_Task brief_
Find the lines in the entries that follow where the word "parent" occurs, and state how many there are, with no other words.

_Supplied material_
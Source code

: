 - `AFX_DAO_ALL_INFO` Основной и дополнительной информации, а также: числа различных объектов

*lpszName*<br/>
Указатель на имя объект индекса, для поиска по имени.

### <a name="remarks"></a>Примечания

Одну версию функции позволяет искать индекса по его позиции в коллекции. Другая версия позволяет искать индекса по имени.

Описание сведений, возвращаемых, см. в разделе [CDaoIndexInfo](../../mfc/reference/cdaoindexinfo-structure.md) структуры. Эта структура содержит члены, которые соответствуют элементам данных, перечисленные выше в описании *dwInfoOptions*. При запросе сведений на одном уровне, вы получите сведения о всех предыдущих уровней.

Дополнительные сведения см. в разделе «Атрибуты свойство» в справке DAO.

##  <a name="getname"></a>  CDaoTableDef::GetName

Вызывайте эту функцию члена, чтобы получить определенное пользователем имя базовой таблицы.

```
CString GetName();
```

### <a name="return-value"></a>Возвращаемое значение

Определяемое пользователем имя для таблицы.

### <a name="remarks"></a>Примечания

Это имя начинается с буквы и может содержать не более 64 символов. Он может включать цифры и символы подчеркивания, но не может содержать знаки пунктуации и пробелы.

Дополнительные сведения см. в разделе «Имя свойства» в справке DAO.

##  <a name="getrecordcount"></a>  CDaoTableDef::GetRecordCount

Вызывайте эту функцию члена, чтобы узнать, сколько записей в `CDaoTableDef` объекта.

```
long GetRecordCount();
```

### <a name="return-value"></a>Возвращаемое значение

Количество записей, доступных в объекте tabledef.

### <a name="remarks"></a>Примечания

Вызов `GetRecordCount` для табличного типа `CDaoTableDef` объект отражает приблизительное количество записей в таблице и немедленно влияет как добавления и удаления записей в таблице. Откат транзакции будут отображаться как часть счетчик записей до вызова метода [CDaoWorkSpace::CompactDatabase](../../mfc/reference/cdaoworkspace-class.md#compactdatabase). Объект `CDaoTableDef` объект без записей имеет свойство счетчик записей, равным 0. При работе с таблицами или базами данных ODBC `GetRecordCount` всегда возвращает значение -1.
* * *
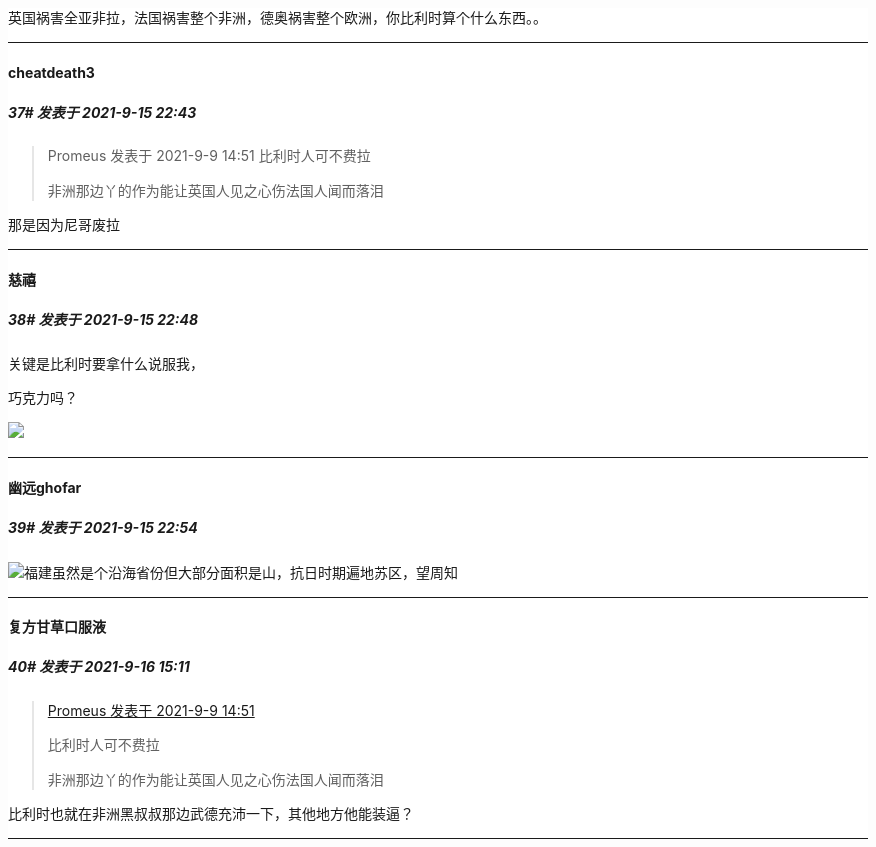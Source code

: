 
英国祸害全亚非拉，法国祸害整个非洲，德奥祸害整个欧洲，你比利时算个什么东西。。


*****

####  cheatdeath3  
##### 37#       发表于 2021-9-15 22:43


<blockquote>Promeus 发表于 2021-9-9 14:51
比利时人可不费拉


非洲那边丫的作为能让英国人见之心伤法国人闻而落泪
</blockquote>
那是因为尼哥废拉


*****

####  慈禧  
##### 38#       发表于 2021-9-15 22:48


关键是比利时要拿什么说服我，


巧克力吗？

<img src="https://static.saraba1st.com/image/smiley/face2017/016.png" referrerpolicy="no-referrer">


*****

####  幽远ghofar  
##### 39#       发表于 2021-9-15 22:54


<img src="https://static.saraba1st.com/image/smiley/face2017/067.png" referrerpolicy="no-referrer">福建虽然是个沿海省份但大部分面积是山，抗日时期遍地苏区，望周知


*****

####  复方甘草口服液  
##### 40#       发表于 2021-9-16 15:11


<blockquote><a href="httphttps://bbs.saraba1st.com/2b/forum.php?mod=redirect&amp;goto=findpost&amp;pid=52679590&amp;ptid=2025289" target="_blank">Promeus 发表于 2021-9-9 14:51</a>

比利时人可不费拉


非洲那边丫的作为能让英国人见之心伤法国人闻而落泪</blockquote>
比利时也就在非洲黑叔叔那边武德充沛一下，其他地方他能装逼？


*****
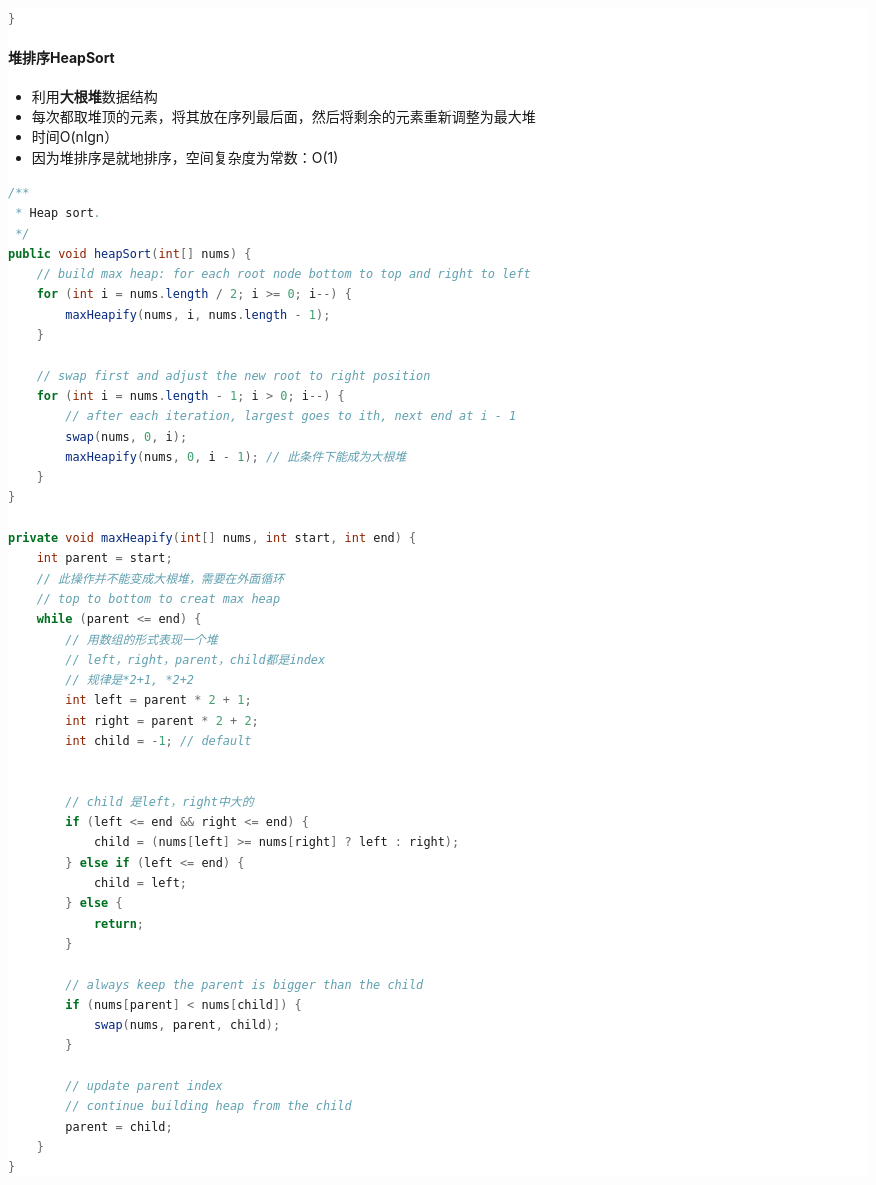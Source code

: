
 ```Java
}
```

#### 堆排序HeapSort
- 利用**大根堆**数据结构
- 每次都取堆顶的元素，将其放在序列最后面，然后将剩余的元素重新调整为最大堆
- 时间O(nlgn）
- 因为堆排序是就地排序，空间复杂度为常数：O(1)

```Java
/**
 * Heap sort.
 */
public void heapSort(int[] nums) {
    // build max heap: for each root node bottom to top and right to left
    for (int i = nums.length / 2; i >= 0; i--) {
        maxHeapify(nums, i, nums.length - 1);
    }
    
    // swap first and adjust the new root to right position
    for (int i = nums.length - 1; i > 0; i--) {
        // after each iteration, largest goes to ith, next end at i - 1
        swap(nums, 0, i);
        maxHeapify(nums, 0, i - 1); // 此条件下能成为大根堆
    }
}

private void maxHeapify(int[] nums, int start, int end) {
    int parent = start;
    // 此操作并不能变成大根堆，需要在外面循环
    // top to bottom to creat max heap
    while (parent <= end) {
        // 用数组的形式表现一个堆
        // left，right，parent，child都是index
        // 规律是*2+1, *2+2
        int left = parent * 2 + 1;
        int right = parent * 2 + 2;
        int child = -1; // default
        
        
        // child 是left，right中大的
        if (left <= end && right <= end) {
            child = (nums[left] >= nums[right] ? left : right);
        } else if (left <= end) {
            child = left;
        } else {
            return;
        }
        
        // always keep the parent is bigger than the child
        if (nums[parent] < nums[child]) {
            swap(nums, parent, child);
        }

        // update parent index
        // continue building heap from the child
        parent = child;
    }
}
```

_Task output_
10